The California legislature last week approved a series of bills designed to address water issues facing the state, including an $11.4-billion bond that will leverage another $30 billion if passed by voters next November.
The $40-billion plan targets the San Joaquin-Sacramento Delta and its system of levees. It includes the creation of a new seven-member oversight body, the Delta Stewardship Council, to develop a comprehensive delta management plan by Jan. 1, 2012; the establishing of a groundwater monitoring program; reporting requirements for water diversions and imposition of civil liabilities and penalties for false statements; and a requirement for the state to achieve a 20% reduction in urban per-capita water use by Dec. 31, 2020.
The urban-use requirement also includes a 10% reduction by Dec. 31, 2015. Urban water retail suppliers are required to develop a target by July 1, 2011.
For agricultural water, the legislation requires suppliers to implement “efficient water management practices” by July 31, 2012, and prepare a water-management plan by Dec. 31, 2012.
The legislation also appropriates $546 million from the 2009 Budget Act for integrated regional water management grants to help reduce dependence on the delta for water supply.

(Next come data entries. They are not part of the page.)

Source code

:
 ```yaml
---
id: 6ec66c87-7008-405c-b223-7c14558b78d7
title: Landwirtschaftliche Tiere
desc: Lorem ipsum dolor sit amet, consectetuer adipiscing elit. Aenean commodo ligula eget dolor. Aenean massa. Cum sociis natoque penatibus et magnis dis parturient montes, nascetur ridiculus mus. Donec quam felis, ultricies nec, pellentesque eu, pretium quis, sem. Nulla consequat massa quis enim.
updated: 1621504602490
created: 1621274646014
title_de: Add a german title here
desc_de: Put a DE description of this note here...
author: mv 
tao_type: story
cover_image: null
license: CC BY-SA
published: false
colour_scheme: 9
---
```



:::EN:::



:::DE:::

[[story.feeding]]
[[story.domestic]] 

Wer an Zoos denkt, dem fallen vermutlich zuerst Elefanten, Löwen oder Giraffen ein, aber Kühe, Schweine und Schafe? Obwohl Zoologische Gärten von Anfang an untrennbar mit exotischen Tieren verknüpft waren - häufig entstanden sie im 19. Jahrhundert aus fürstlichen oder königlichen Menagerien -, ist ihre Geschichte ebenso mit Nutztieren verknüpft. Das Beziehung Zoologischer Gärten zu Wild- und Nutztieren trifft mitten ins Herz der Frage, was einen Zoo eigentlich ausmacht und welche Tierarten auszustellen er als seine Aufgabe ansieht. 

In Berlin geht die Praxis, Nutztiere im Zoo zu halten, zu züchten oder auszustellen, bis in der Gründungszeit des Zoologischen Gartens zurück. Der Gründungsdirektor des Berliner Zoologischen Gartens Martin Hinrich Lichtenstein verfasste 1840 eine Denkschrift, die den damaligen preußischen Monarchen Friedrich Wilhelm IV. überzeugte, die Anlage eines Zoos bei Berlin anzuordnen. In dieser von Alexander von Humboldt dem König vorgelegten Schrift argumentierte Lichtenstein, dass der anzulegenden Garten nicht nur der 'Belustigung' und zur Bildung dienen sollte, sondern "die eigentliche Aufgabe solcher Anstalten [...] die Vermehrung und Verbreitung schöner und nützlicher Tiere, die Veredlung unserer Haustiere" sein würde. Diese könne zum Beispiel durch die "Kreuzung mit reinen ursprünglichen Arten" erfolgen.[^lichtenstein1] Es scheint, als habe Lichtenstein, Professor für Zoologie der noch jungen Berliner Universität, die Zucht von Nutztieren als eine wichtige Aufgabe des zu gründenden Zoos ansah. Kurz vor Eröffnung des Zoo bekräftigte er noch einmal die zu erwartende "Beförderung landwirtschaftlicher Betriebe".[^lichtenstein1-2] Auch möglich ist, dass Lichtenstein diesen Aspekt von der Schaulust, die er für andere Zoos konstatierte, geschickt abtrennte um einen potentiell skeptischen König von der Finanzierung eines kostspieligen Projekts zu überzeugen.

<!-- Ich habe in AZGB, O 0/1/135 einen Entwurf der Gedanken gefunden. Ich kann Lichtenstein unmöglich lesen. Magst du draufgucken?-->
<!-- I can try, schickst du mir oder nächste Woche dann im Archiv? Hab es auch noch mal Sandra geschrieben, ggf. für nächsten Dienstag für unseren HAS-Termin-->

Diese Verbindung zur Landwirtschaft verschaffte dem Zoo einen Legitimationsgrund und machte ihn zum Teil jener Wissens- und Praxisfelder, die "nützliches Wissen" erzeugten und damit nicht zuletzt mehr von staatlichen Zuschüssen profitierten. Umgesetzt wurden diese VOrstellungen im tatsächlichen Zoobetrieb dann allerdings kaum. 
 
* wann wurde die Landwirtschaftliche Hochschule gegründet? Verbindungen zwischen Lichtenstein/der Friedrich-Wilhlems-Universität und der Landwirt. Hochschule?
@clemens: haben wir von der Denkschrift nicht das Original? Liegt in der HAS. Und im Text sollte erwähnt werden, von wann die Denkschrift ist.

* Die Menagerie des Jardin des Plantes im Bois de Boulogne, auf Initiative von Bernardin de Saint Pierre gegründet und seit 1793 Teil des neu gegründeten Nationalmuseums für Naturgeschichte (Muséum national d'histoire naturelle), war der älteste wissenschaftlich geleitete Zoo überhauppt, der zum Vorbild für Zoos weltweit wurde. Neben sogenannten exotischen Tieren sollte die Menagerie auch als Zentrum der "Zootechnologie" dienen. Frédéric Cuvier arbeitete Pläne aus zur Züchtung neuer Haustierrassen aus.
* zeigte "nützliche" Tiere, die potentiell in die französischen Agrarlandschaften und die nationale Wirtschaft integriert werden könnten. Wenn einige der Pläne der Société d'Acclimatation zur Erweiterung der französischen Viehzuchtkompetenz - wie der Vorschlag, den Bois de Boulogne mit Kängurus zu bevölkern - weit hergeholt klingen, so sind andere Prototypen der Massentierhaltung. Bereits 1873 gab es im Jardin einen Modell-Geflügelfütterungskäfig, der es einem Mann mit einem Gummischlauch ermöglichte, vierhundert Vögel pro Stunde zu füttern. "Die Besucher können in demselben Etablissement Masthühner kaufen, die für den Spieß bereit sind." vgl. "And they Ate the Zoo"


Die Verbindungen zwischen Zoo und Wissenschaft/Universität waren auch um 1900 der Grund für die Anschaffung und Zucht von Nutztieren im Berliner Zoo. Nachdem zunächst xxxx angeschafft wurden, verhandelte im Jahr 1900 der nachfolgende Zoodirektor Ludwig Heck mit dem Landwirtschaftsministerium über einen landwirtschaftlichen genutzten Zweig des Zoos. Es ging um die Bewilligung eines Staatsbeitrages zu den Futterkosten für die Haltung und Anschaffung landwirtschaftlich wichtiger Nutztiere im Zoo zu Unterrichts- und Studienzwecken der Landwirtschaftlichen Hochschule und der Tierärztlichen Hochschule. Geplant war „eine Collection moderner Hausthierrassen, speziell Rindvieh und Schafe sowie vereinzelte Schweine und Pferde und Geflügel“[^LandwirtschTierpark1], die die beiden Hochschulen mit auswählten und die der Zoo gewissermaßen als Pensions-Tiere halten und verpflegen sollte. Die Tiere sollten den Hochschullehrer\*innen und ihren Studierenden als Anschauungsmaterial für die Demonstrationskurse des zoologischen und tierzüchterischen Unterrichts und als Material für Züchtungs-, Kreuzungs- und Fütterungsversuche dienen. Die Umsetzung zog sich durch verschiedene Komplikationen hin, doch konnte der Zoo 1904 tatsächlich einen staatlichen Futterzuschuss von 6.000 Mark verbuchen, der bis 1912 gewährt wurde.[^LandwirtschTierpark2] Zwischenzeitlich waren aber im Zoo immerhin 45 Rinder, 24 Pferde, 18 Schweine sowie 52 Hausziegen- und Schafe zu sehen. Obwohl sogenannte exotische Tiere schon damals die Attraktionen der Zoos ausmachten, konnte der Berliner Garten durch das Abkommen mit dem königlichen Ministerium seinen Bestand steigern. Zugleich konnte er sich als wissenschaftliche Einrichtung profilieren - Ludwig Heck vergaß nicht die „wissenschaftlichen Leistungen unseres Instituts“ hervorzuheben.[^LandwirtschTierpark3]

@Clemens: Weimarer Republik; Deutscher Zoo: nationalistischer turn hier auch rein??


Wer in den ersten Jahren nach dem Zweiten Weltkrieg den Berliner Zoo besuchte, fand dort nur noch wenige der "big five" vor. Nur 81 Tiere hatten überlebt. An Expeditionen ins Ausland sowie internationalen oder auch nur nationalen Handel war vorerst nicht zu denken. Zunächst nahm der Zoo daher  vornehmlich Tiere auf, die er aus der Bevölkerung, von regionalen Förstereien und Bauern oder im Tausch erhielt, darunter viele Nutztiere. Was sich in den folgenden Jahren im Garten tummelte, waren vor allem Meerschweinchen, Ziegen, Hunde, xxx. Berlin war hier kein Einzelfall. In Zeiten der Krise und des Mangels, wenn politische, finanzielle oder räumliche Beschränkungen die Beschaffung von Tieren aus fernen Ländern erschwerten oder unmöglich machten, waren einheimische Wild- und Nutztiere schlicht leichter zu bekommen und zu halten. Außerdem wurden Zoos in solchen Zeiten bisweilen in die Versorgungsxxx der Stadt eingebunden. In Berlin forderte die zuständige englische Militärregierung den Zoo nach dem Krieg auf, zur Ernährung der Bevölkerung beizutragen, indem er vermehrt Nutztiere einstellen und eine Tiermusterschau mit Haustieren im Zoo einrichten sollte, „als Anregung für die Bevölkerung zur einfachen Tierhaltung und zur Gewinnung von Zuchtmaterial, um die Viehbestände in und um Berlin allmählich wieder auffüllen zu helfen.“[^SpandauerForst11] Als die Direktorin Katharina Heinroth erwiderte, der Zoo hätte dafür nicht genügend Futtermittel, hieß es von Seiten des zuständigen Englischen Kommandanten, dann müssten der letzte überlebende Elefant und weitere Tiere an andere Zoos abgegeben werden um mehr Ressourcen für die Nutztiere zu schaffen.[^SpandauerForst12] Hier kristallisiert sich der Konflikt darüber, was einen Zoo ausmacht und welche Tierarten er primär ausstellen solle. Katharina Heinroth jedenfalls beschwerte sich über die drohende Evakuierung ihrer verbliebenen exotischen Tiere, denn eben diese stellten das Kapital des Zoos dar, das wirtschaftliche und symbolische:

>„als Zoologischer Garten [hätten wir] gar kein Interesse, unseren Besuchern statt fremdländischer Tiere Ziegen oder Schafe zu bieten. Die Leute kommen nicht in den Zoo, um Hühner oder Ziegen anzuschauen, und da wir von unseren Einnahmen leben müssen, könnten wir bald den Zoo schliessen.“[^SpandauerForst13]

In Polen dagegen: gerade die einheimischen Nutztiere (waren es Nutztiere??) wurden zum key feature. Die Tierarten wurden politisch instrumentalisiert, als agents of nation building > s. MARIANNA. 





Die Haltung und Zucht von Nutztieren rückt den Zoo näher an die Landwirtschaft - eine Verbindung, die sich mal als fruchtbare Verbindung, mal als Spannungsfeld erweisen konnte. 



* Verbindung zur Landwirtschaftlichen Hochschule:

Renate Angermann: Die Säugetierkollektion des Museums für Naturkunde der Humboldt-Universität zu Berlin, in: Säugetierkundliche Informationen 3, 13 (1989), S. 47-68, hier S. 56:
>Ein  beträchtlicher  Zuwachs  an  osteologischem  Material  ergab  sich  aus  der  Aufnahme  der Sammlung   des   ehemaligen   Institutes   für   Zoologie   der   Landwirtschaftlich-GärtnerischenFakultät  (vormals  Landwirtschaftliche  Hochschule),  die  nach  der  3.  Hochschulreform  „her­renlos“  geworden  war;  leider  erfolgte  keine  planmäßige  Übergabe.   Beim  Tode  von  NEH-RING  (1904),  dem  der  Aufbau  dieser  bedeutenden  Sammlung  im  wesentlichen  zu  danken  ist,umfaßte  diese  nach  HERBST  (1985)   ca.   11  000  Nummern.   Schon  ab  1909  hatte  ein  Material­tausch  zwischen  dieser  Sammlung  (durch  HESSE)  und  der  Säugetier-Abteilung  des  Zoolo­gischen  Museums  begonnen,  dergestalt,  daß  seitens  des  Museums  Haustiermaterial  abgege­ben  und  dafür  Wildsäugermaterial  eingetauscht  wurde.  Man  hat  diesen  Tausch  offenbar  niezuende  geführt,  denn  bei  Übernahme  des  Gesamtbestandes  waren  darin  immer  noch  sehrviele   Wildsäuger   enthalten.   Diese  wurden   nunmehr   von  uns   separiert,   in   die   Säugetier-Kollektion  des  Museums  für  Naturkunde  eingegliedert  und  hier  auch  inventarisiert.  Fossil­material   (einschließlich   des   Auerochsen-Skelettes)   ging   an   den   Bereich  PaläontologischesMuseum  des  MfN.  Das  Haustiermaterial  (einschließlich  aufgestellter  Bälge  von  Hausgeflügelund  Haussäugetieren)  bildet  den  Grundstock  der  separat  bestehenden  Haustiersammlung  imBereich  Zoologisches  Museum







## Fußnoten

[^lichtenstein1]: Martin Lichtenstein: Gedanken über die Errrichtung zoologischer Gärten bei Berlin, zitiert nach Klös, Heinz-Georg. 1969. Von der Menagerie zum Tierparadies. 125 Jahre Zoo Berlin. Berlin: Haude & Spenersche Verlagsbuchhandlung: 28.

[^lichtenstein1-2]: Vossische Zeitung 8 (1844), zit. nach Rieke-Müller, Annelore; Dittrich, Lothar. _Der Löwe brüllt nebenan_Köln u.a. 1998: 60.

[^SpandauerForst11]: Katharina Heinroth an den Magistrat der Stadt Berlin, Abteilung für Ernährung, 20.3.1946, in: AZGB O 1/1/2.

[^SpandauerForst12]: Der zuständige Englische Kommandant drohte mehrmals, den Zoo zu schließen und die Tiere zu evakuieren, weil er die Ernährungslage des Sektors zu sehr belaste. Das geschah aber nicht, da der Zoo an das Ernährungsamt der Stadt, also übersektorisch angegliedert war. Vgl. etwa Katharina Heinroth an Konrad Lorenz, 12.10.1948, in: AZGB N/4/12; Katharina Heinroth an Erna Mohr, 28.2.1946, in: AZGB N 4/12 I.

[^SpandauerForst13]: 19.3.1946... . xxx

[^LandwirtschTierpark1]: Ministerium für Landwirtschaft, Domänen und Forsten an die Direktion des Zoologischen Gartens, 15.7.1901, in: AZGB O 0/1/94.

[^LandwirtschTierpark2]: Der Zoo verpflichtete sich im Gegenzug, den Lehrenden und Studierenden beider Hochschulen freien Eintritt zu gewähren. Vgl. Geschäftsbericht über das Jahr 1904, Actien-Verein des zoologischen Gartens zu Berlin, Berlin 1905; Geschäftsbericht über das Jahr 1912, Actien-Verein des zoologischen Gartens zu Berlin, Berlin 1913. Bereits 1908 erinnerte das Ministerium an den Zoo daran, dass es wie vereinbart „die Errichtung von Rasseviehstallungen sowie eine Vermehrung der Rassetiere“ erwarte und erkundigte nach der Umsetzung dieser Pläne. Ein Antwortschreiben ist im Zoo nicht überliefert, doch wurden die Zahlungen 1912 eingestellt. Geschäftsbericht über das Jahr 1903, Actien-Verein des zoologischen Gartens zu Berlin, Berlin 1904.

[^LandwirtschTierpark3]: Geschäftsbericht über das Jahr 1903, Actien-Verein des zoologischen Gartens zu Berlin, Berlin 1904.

It also provides funding for flood-control projects in the delta, stormwater flood-management projects and Wildlife Conservation Board grants for delta conservation plans.
The bond money will address water supply and drought relief projects including a peripheral canal to Southern California and water-storage projects.
Gov. Arnold Schwarzenegger (R) says the “linchpin” to the plan is bond approval and securing federal funds. “What we get for that is below-ground and above-ground water storage, and also the canal and fixing the delta ecosystem.”
Los Angeles Mayor Antonio Villaraigosa says the package will help the city reduce reliance on imported water by dedicating billions of dollars for groundwater cleanup, recycled water and conservation. California had been the only western state not to monitor or regulate groundwater supplies.